Hira refutes the idea that guest worker programs are justified under the assumption that there is a shortage of STEM workers. He states, “There is no evidence to support that there is a generalized shortage of STEM workers.” Both Hira and Camarota highlight that wages in STEM fields have been stagnant or declining, indicating no shortage.
The discussion then moves to the exploitation within guest worker programs. Hira explains, “Guest workers are underpaid, exploited, and threatened, which harms U.S. workers competing with them.” He points out that the Department of Labor sets lower minimum wages for H-1B workers and that the OPT program makes foreign workers cheaper by exempting them from payroll taxes, distorting the labor market.
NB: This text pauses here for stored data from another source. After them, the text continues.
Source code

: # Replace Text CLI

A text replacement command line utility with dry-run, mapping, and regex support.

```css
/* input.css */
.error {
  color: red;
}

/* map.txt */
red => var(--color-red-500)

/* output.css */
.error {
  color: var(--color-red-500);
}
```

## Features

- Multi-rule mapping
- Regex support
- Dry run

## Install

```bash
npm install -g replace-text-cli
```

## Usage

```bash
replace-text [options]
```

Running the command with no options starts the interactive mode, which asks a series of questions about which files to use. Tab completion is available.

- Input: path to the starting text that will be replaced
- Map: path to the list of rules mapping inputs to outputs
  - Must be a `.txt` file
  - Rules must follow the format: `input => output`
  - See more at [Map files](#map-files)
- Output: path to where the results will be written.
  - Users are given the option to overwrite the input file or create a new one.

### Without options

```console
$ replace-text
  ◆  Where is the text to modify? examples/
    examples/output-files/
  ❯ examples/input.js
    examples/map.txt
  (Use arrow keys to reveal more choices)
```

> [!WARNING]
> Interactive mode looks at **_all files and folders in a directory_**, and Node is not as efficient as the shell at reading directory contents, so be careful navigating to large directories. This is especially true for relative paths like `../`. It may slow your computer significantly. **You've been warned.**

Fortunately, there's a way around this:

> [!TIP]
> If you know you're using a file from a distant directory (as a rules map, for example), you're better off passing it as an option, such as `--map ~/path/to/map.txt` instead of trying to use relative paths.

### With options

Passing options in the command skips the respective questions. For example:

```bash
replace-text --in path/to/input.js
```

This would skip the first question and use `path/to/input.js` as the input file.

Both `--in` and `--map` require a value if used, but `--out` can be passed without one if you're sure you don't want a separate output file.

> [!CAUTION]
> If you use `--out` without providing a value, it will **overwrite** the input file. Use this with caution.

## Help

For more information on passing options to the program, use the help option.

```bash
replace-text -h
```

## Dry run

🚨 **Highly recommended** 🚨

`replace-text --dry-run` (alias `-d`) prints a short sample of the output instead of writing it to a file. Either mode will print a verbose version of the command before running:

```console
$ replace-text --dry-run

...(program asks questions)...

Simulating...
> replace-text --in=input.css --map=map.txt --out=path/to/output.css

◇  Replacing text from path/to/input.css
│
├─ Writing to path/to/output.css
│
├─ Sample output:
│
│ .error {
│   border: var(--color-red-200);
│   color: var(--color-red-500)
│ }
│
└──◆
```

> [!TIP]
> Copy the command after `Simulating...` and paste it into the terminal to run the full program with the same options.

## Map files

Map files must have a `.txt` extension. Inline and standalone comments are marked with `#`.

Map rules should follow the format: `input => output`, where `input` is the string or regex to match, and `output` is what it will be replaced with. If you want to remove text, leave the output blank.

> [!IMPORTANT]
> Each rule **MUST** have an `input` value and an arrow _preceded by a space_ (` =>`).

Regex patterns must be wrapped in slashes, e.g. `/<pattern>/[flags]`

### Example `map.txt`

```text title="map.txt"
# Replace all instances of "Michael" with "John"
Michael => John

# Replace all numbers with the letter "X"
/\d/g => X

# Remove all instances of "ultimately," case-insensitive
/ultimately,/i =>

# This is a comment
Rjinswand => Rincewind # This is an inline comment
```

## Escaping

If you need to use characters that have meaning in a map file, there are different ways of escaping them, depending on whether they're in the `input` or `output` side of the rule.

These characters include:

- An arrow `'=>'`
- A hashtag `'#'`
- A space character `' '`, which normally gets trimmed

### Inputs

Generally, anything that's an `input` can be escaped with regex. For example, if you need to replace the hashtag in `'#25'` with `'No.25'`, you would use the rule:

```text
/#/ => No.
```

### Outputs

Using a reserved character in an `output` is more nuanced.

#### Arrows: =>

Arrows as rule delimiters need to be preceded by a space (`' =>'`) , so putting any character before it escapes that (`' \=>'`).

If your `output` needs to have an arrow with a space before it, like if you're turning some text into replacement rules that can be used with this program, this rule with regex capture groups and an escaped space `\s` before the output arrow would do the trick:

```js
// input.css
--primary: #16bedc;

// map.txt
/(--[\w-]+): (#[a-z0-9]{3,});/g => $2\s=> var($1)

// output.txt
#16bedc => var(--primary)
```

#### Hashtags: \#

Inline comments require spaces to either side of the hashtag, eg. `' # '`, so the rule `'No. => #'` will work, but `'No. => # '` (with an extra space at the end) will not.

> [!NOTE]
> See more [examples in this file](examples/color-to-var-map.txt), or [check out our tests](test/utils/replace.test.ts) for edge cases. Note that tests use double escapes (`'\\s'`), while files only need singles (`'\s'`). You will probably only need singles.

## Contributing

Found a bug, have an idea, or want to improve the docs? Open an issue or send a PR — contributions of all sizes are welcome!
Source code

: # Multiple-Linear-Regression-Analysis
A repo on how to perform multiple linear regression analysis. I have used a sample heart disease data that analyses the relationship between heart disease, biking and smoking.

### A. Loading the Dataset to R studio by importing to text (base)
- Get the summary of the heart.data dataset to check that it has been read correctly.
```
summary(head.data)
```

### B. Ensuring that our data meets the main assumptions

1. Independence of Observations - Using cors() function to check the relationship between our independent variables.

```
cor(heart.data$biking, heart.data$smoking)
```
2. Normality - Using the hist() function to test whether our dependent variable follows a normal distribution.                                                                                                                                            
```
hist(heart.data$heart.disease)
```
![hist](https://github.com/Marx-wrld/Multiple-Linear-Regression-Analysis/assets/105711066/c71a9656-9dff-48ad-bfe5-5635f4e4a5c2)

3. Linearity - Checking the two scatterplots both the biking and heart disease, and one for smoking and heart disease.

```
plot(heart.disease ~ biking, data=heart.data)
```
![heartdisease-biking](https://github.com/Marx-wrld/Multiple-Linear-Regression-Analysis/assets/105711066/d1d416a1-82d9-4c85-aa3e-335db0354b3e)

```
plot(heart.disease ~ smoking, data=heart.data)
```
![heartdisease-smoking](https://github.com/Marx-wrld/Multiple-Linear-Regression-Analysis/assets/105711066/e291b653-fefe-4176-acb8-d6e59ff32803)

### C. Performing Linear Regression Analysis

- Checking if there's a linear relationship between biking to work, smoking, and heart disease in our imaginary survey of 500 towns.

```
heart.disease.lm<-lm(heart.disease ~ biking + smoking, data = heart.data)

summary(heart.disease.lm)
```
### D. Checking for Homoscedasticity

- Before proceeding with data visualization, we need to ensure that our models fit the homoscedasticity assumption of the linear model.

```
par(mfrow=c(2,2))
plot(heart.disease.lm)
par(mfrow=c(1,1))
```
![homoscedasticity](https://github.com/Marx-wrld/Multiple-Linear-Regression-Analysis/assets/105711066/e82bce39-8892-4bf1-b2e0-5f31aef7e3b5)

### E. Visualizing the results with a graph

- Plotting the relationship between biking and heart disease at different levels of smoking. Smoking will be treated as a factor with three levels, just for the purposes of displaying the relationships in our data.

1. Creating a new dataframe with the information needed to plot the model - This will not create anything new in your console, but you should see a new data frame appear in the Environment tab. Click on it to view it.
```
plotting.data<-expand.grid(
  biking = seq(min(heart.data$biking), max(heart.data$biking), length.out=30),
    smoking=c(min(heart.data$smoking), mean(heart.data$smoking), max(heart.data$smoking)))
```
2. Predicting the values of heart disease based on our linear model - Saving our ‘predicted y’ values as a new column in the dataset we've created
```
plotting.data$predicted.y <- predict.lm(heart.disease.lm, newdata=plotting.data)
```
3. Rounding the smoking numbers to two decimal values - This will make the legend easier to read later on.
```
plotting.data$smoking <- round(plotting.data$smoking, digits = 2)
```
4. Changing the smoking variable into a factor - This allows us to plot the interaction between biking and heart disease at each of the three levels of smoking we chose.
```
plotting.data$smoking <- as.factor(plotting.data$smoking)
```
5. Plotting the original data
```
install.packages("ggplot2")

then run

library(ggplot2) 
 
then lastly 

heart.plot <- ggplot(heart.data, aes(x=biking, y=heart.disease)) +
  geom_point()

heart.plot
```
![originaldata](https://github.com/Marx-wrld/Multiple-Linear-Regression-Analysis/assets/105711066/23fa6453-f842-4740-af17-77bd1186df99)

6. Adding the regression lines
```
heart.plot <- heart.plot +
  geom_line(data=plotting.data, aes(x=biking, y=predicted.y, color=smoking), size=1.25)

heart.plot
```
Hira concludes, “There is clarity on what should be done, the question is whether you get an executive branch that will do anything about it.”
Highlights:
- Skills-based immigration is tilted towards temporary workers, not permanent workers.
- Many of these visa programs, H-1B in particular, are justified under the pretense that there is a shortage of STEM workers in the U.S. However, no evidence supports this claim.
- One of the long-term trends across the American economy has been that an ever-larger share of productivity gains has gone to firms – or to those who own capital – rather than workers.
- Guest-workers have fewer rights than American citizens and are thus subject to exploitation.
- The foreign-worker program called Optional Practical Training (OPT) exempts participants (recent graduates still here on student visas) and their employers from the payroll tax, making them 15.3 percent cheaper to hire than U.S. born students and laborers.
- H-1B is often sold as being for the “best and brightest” foreign nationals. However, applicants are selected randomly via a lottery, ensuring the selection of a large number of the mediocre and ordinary.